What you’ll Do
You will be a member of an SRE team that operates our Openstack private cloud and develops tools and integrations for a portfolio of cloud infrastructure services running NexTurn’s critical business services. You will use your Openstack knowledge to drive improvements in operations and releases through code. You will use common opensource observability tooling like ELK and Grafana for proactive alerts to measure and maintain Service Level Objectives. You will work with Tier 1 team on escalations and use those escalations as opportunities to automate.
- Collaborate with other SRE services team members to define roadmaps, write clear user stories with well-defined acceptance criteria, design, and build solutions
- Develop and deliver software required for building & improving the functionality, reliability, availability, and manageability of applications and cloud platforms using a DevOps model for both On-Prem (Openstack)
- Automate the development, testing, and deployment processes through CI/CD pipelines (Git, GitLab, Jenkins, Helm, ArgoCD)
- Work with Tier 1 support on system and customer escalations
- Responsible for determining and setting SLO’s for the infrastructure, creating adequate monitoring and logging for features so that SLO can successfully be measured
Required Skills and Experience
- Solid Openstack cloud infrastructure background and operational, fixing and problem-solving experience
- Software development lifecycle including design, development, testing, packaging, deployment, upgrade and support.
- OpenStack development and operations experience. Familarity with major Openstack components like Keystone, Nova, Neutron, Glance
- Software development experience in Python
- Ability to write patches for Openstack in python and contribute to community
- Working with opensource community for bug fixes / enhancement etc.

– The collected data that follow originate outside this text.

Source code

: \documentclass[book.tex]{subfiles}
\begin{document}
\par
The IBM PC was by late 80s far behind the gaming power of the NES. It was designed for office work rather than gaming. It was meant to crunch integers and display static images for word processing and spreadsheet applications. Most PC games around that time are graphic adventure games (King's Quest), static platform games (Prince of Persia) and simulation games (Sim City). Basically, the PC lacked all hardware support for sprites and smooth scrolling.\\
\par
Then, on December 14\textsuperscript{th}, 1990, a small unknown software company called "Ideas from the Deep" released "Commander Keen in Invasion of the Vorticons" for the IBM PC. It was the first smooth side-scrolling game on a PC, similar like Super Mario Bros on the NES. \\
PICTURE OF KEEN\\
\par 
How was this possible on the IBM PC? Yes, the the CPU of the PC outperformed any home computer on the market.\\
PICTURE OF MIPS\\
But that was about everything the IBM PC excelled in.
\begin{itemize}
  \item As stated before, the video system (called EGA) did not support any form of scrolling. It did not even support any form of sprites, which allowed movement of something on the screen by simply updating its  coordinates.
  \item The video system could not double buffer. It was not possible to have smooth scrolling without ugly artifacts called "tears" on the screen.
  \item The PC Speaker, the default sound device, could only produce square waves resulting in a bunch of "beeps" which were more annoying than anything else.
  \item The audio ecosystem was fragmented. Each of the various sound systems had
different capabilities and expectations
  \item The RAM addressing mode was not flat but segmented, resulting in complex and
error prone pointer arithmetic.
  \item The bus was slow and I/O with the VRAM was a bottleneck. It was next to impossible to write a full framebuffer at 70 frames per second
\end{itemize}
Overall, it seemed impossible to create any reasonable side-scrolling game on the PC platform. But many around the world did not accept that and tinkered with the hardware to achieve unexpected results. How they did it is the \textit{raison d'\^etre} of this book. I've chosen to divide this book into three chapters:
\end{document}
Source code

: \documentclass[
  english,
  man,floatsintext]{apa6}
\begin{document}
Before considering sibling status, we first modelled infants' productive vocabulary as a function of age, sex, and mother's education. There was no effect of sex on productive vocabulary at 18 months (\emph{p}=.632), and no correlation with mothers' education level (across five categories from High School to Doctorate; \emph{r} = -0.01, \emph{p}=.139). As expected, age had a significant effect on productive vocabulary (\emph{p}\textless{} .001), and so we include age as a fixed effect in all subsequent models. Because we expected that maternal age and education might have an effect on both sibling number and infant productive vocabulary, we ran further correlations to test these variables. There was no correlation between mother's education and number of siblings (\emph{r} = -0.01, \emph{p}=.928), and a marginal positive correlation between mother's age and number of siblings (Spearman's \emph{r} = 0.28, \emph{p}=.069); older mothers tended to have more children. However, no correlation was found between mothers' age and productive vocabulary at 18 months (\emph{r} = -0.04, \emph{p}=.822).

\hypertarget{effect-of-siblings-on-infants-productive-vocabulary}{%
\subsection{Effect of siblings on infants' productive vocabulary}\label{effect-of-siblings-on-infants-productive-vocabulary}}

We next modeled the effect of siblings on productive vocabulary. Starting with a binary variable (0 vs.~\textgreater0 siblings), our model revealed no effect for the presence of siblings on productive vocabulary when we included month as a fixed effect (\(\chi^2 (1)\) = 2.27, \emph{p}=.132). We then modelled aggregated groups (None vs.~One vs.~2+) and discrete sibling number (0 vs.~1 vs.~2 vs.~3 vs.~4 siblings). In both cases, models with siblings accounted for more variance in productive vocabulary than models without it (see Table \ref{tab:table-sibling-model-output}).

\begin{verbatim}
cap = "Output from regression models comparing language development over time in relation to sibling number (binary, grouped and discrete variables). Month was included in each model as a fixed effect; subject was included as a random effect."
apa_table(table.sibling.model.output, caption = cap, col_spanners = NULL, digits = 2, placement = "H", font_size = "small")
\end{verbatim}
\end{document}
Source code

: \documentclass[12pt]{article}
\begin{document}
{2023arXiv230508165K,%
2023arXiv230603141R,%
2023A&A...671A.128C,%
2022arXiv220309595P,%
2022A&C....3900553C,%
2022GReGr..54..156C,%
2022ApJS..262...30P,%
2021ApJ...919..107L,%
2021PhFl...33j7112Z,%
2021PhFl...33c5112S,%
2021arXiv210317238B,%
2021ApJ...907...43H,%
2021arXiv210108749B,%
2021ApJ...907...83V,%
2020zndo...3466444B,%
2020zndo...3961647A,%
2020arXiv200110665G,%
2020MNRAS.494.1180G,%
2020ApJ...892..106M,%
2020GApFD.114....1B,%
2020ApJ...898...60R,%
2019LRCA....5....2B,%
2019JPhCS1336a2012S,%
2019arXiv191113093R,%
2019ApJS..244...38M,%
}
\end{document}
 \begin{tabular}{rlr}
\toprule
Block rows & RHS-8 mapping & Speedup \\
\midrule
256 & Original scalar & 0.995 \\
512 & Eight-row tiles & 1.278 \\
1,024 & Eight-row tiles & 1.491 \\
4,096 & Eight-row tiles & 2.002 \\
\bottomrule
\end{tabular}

- Experience supporting Software-defined storage with Ceph or other cloud-based storage.
- Hypervisor technologies including KVM
- Redhat Enterprise Linux and/or CentOS build, development, and operations
- Experience in building and maintaining code distribution through automated pipelines
- Experience with Ansible or Puppet for configuration management
- Software-defined network technologies including OVS, OVN, NFV, etc.
- IaaC experience – Terraform, Ansible, Git, GitLab, Jenkins, Helm, ArgoCD, Conjur/Vault
- Agile software development practices.
- Work with geographically distributed teams.
- Understand IT processes, including Design, implementation, and Operations.
- Opensource development experience
- Ambitious, able and willing to help where help is needed
- Able to build relationships, be culturally sensitive, have goal alignment, have learning agility
- Ready to rock and build an amazing product
Location: Remote first job, but where the client mandates Work From Office, Candidate needs to relocate.